JAMA Viewpoint: Young African American Men Deserve Better from Health Care
(Boston) – March 9, 2015 – 11:00 AM EST – Healthcare spending is at an all-time high in the U.S., yet young African-American men see little benefit, according to Boston Medical Center (BMC) researchers’ Viewpoint commentary published in the current issue of the Journal of the American Medical Association (JAMA).
The researchers note that black men have a life expectancy nearly five years less than white men. While heart disease and cancer contribute to this decreased life expectancy, homicide also plays a large role. From ages 1 to 14, homicide is either the second or third leading cause of death for African-American men, and from ages 15 to 34, it is the leading cause of death. A frightening fact cited by researchers: Black men are safer in prison. Data shows that black men are half as likely to die if they are in prison than if they aren’t incarcerated, whereas white men can die at a higher rate if they are incarcerated.
There have been calls from the public health sector to address the health of young African-American men, but the medical field has been relatively quiet, according to corresponding author Stephen Martin, MD, EdM, of the department of family medicine at BMC and the Boston University School of Medicine.
“Boston Medical Center has many programs and partnerships designed to help individuals cope with violence, find meaningful supports, and make improvements toward living a longer, healthier and happier life. A clear example is providing prescriptions for the hospital’s Preventive Food Pantry,” Martin said. “But largely, we in the medical field are not meeting young African-American men where they are to address their medical needs – cardiovascular disease, diabetes management, HIV, mental health and much more.”
The authors call for improved funding and other support for social and public health programs to address the disparities in healthcare, particularly as they impact young African-American men. Effectively addressing social determinants of health – conditions in which people are born, grow, live, work and age – has the greatest impact on health disparities and requires interventions beyond just medical care, Martin said. The authors also point out that U.S. public health programs and activities receive only three cents of the healthcare dollar to support efforts to improve the health and wellbeing of our most vulnerable populations. A breakdown of the U.S. healthcare dollar in calendar year 2013, the most recent year for which statistics are available, can be found here.
For medical care itself to improve, they call for proactive engagement and partnerships, effective lifestyle support such as the YMCA’s Diabetes Prevention Programs, creating trusted spaces for men to feel comfortable and safe, and the use of newer technologies such as texting and virtual care team members to communicate with patients.
Martin and his colleagues also stressed the importance of programs such as the National Healthy Start Association, which bases its fatherhood programs on first addressing survival needs to ensure family involvement.
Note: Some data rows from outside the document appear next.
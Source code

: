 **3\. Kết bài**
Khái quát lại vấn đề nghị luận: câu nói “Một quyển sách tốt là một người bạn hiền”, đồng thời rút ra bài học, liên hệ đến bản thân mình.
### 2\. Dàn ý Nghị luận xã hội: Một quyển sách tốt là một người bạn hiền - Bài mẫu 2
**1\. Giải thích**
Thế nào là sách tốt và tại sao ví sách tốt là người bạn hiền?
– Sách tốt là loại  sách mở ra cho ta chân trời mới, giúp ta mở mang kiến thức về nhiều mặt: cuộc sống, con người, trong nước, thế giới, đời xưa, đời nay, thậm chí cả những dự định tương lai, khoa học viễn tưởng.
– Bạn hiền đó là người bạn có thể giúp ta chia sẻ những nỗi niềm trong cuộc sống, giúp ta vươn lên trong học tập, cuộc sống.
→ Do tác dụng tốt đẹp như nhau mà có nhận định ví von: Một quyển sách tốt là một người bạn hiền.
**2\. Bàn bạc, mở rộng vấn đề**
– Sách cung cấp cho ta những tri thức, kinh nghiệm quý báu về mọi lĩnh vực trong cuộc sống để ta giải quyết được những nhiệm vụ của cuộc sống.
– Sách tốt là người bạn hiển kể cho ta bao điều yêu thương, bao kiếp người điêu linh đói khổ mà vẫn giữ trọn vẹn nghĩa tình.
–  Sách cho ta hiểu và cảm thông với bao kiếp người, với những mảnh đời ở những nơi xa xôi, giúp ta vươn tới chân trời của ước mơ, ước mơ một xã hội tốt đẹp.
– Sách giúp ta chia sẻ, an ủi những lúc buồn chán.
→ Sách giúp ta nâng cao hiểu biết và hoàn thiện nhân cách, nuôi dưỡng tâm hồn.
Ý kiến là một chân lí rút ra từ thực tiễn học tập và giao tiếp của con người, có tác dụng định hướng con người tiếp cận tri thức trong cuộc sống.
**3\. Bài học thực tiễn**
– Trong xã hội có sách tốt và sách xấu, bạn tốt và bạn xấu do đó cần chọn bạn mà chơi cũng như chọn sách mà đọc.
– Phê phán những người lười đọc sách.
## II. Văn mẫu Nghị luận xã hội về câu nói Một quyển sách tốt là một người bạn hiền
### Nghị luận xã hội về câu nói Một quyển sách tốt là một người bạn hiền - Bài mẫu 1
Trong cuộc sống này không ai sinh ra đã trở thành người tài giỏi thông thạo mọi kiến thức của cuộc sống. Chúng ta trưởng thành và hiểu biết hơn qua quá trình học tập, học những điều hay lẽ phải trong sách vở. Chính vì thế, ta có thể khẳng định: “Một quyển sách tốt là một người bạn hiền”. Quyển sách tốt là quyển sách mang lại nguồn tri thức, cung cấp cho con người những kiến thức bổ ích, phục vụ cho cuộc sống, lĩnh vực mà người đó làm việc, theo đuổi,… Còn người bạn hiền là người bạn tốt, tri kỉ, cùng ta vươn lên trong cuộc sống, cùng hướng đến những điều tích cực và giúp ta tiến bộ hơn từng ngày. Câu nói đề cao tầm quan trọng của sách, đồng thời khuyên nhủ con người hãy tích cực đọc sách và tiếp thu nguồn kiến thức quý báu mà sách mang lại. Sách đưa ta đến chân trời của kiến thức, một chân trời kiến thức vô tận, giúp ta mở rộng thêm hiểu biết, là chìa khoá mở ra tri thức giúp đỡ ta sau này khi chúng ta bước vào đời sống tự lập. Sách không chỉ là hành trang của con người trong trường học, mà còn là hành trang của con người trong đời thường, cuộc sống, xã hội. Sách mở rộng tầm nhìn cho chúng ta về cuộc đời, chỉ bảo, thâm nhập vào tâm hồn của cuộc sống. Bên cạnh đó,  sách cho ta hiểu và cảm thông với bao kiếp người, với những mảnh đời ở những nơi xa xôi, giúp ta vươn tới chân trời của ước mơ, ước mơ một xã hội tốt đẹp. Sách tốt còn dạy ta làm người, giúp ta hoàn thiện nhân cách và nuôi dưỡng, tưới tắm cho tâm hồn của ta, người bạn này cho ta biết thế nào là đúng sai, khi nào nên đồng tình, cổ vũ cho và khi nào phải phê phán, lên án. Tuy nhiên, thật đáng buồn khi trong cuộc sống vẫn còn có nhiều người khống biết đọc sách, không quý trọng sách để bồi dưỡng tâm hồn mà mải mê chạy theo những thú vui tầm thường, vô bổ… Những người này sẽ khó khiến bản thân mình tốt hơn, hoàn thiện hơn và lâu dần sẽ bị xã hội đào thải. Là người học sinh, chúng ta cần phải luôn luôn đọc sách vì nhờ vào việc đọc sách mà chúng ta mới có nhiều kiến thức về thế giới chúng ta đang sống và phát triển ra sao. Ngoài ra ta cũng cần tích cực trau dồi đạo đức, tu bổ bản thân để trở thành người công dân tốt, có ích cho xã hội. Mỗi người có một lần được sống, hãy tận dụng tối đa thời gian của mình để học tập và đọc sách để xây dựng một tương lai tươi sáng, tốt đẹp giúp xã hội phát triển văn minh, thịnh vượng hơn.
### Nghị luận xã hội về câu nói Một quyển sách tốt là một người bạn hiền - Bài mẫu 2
Over the years, Healthy Start has developed programs that involve fathers, helping them to have bigger roles in their children’s lives and promote the importance of responsible fatherhood, thereby adding value and strengthening family resilience.
“There is still much to be done to meet men on their own terms and provide them with the survival, behavioral, and medical care they need,” said Brian Jack, MD, chair of the department of family medicine at Boston Medical Center and Boston University School of Medicine. “Traditional medical care generally isn’t built to do this well. But we are learning better approaches and ways to join efforts with others to truly and effectively meet the needs of young African-American men.”
“There are many shadows that young African-American men in this country walk with every day of their lives; shadows that impede their ability to access a myriad of needed services,” said co-author Kenn Harris, president-elect of the National Healthy Start Association. “Indeed we need services that meet them where they are, but this calls for us to understand the communities in which they live. Our male involvement/fatherhood programs build off of the community-driven approaches demonstrated in the federal Healthy Start programs, which have proven to be an effective strategy. As providers begin to move out of their systems to engage community partners, there’s greater potential for the needs of young African American men to be met.”
Co-authors include Stephen Martin, MD, EdM, of the department of family medicine at Boston Medical Center and Boston University School of Medicine; Brian Jack, MD, chair of the department of family medicine at Boston Medical Center and Boston University School of Medicine; and Kenn Harris of New Haven (Conn.) Healthy Start, The Community Foundation for Greater New Haven, and President-Elect, National Healthy Start Association.